Sheppard hunted for the remote. Rodney picked it up off an end table, handed it to him without speaking.

Nothing was right.

He turned on the entertainment system with the press of a button. Zelenka jumped as the sudden sound of AC/DC filled the room. "Knock yourself out, big guy," Sheppard said, tossing the remote to Ronon, and then went into the kitchen to check on the pizzas even though it hadn't been five minutes. The pizzas were still frozen, but he didn't go back into the living room.

The sound of Lorne explaining the function of the remote to Ronon was followed by the rock music changing to a montage of dialogue snippets. Leaning on the edge of the sink, Sheppard stared down into a darkened residential street three stories below him and listened to the stutter of a dozen aborted conversations in the flat, tinny voices from the TV.

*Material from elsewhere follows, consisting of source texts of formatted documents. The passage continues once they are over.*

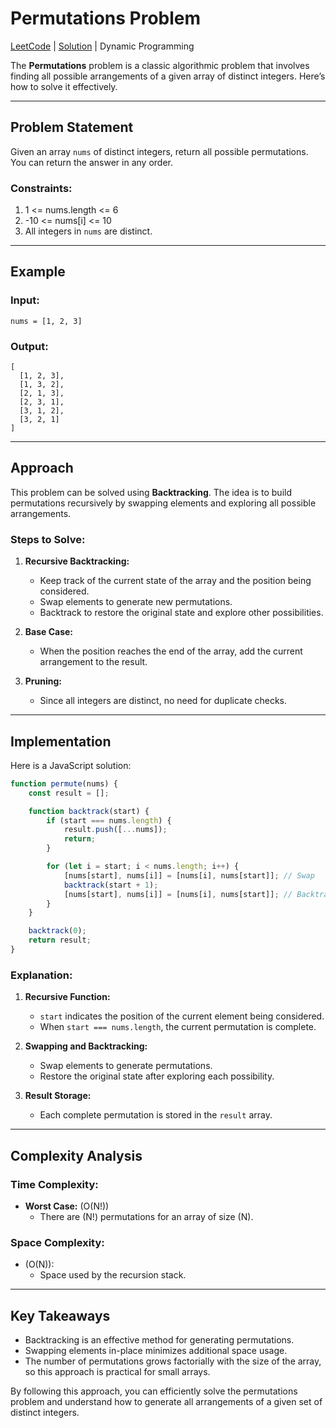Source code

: # Permutations Problem

[LeetCode](https://leetcode.com/problems/permutations/) 
|
[Solution](0046_permutations.js)
|
Dynamic Programming

The **Permutations** problem is a classic algorithmic problem that involves finding all possible arrangements of a given array of distinct integers. Here’s how to solve it effectively.

---

## Problem Statement

Given an array `nums` of distinct integers, return all possible permutations. You can return the answer in any order.

### Constraints:
1. 1 <= nums.length <= 6
2. -10 <= nums[i] <= 10
3. All integers in `nums` are distinct.

---

## Example

### Input:
```plaintext
nums = [1, 2, 3]
```

### Output:
```plaintext
[
  [1, 2, 3],
  [1, 3, 2],
  [2, 1, 3],
  [2, 3, 1],
  [3, 1, 2],
  [3, 2, 1]
]
```

---

## Approach

This problem can be solved using **Backtracking**. The idea is to build permutations recursively by swapping elements and exploring all possible arrangements.

### Steps to Solve:
1. **Recursive Backtracking:**
   - Keep track of the current state of the array and the position being considered.
   - Swap elements to generate new permutations.
   - Backtrack to restore the original state and explore other possibilities.

2. **Base Case:**
   - When the position reaches the end of the array, add the current arrangement to the result.

3. **Pruning:**
   - Since all integers are distinct, no need for duplicate checks.

---

## Implementation

Here is a JavaScript solution:

```javascript
function permute(nums) {
    const result = [];

    function backtrack(start) {
        if (start === nums.length) {
            result.push([...nums]);
            return;
        }

        for (let i = start; i < nums.length; i++) {
            [nums[start], nums[i]] = [nums[i], nums[start]]; // Swap
            backtrack(start + 1);
            [nums[start], nums[i]] = [nums[i], nums[start]]; // Backtrack
        }
    }

    backtrack(0);
    return result;
}
```

### Explanation:
1. **Recursive Function:**
   - `start` indicates the position of the current element being considered.
   - When `start === nums.length`, the current permutation is complete.

2. **Swapping and Backtracking:**
   - Swap elements to generate permutations.
   - Restore the original state after exploring each possibility.

3. **Result Storage:**
   - Each complete permutation is stored in the `result` array.

---

## Complexity Analysis

### Time Complexity:
- **Worst Case:** \(O(N!)\)
  - There are \(N!\) permutations for an array of size \(N\).

### Space Complexity:
- \(O(N)\):
  - Space used by the recursion stack.

---

## Key Takeaways

- Backtracking is an effective method for generating permutations.
- Swapping elements in-place minimizes additional space usage.
- The number of permutations grows factorially with the size of the array, so this approach is practical for small arrays.

By following this approach, you can efficiently solve the permutations problem and understand how to generate all arrangements of a given set of distinct integers.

"Hey, hey, that was Dr. Who. Go back," Rodney said suddenly, sounding in that instant almost like his old self.

The voices on the screen stuttered again and settled into a British accent.

"This is not the new one," Zelenka said.

"Hello, it's Tom Baker! _Tom Baker! _You can take your pretty-boy, action hero doctors and stuff 'em, Radek."

Sheppard's fingers tightened on the edge of the sink, the knuckles turning white. The awkward silences, the stilted conversation between all of them was bad -- as bad, he'd thought, as things could get. But the normalcy of Rodney and Radek's argument was worse -- made all the more so by the sharpness lurking under the familiar banter.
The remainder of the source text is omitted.